[Infowarrior] - Do Breach Notification Laws Work?

Richard Forno rforno at infowarrior.org
Thu Mar 12 11:47:43 UTC 2009


Do Breach Notification Laws Work?
By Kim Zetter EmailMarch 09, 2009 | 9:00:00 AM

http://blog.wired.com/27bstroke6/2009/03/experts-debate.html

Consumers caught in a national epidemic of data spills are growing  
numb, discarding breach notification letters as junk mail rather than  
acting to protect their identity, experts say.

And though most states now have laws requiring companies to warn  
breach victims, some serious breaches are still showing up on customer  
credit and bank statements before any official warning has been  
issued. It all begs the question: are the notification laws working?

This was the question that a number of speakers at the Security Breach  
Notification seminar held in Berkeley on Friday (at right) tried to  
answer.

When California passed the first data breach notification law in 2003,  
it quickly became the defacto standard for the rest of the country.
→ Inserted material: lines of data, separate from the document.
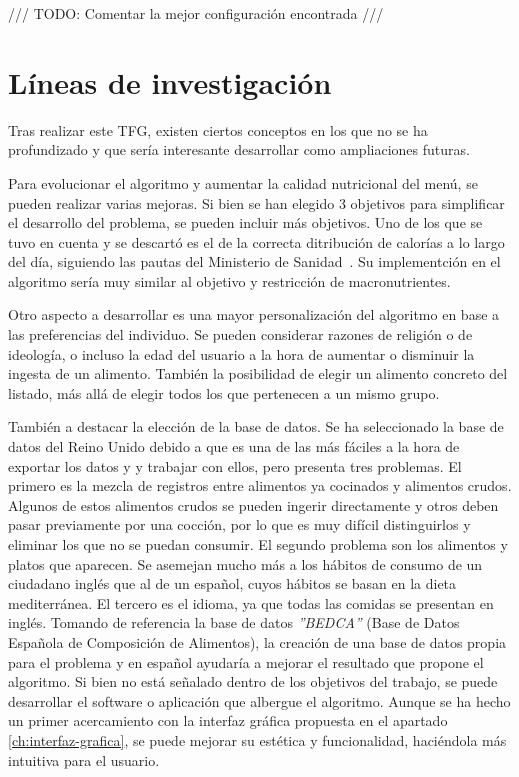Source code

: \begin{center}
    {\color{red} \Large /// TODO: Comentar la mejor configuración encontrada ///}
\end{center}


\section{Líneas de investigación}
\label{ch:investigacion}

Tras realizar este TFG, existen ciertos conceptos en los que no se ha profundizado y que sería interesante desarrollar como ampliaciones futuras.

Para evolucionar el algoritmo y aumentar la calidad nutricional del menú, se pueden realizar varias mejoras. Si bien se han elegido 3 objetivos para simplificar el desarrollo del problema, se pueden incluir más objetivos. Uno de los que se tuvo en cuenta y se descartó es el de la correcta ditribución de calorías a lo largo del día, siguiendo las pautas del Ministerio de Sanidad~\cite{alimentacion_saludable}. Su implementción en el algoritmo sería muy similar al objetivo y restricción de macronutrientes.

Otro aspecto a desarrollar es una mayor personalización del algoritmo en base a las preferencias del individuo. Se pueden considerar razones de religión o de ideología, o incluso la edad del usuario a la hora de aumentar o disminuir la ingesta de un alimento. También la posibilidad de elegir un alimento concreto del listado, más allá de elegir todos los que pertenecen a un mismo grupo.

También a destacar la elección de la base de datos. Se ha seleccionado la base de datos del Reino Unido debido a que es una de las más fáciles a la hora de exportar los datos y y trabajar con ellos, pero presenta tres problemas. El primero es la mezcla de registros entre alimentos ya cocinados y alimentos crudos. Algunos de estos alimentos crudos se pueden ingerir directamente y otros deben pasar previamente por una cocción, por lo que es muy difícil distinguirlos y eliminar los que no se puedan consumir. El segundo problema son los alimentos y platos que aparecen. Se asemejan mucho más a los hábitos de consumo de un ciudadano inglés que al de un español, cuyos hábitos se basan en la dieta mediterránea. El tercero es el idioma, ya que todas las comidas se presentan en inglés. Tomando de referencia la base de datos \textit{''BEDCA''} (Base de Datos Española de Composición de Alimentos), la creación de una base de datos propia para el problema y en español ayudaría a mejorar el resultado que propone el algoritmo.
\newpage
Si bien no está señalado dentro de los objetivos del trabajo, se puede desarrollar el software o aplicación que albergue el algoritmo. Aunque se ha hecho un primer acercamiento con la interfaz gráfica propuesta en el apartado \ref{ch:interfaz-grafica}, se puede mejorar su estética y funcionalidad, haciéndola más intuitiva para el usuario.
A  
total of 44 states now have breach notification laws, which vary only  
slightly in their definitions of what constitutes a breach that  
requires notification and what companies must do when they experience  
a breach.

It's clear that the laws have made the public more aware of breaches  
and the vulnerability of their data, and have exposed poor security  
practices at many businesses. A 2005 study by the FBI showed that in  
the absence of a legal requirement to report breaches, only 20 percent  
of firms would report serious breaches to law enforcement.

But beyond this transparency benefit, speakers said, it's unclear what  
other benefits the laws have had. There are even suggestions that the  
laws have had some detrimental effects on consumers and companies.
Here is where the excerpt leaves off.